[Stored data]
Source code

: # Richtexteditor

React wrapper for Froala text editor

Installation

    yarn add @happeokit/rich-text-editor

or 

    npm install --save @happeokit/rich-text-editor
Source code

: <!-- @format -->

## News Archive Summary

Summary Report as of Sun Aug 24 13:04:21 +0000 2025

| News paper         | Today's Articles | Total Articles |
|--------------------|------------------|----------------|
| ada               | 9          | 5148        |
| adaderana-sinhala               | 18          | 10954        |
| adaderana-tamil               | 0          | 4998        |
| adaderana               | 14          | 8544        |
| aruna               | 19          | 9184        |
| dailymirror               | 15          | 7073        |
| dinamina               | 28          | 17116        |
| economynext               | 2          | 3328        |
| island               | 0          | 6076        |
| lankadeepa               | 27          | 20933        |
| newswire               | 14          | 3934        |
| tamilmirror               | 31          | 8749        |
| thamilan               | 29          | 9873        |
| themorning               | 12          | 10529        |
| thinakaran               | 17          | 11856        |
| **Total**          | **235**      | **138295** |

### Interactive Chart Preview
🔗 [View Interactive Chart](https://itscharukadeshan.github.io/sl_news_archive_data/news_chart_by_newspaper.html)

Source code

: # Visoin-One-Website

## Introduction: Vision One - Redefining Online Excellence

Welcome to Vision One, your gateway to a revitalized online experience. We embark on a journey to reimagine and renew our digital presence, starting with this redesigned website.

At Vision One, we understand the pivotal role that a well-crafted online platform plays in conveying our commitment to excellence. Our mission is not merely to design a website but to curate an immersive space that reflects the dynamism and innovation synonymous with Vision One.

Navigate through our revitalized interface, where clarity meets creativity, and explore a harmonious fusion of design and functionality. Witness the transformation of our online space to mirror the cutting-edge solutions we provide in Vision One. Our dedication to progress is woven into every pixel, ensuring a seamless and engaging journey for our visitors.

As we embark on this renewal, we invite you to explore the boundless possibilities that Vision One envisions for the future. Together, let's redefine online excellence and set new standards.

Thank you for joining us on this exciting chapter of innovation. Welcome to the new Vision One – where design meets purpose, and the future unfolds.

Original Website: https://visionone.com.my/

*WHAT YOU HAVE TO DO*: What is wanted is every line from the first line of the entries through the line that contains "Total Articles |", given again exactly.

*RESPONSE TO THIS TASK*:
Source code

: # Richtexteditor

React wrapper for Froala text editor

Installation

    yarn add @happeokit/rich-text-editor

or 

    npm install --save @happeokit/rich-text-editor
Source code

: <!-- @format -->

## News Archive Summary

Summary Report as of Sun Aug 24 13:04:21 +0000 2025

| News paper         | Today's Articles | Total Articles |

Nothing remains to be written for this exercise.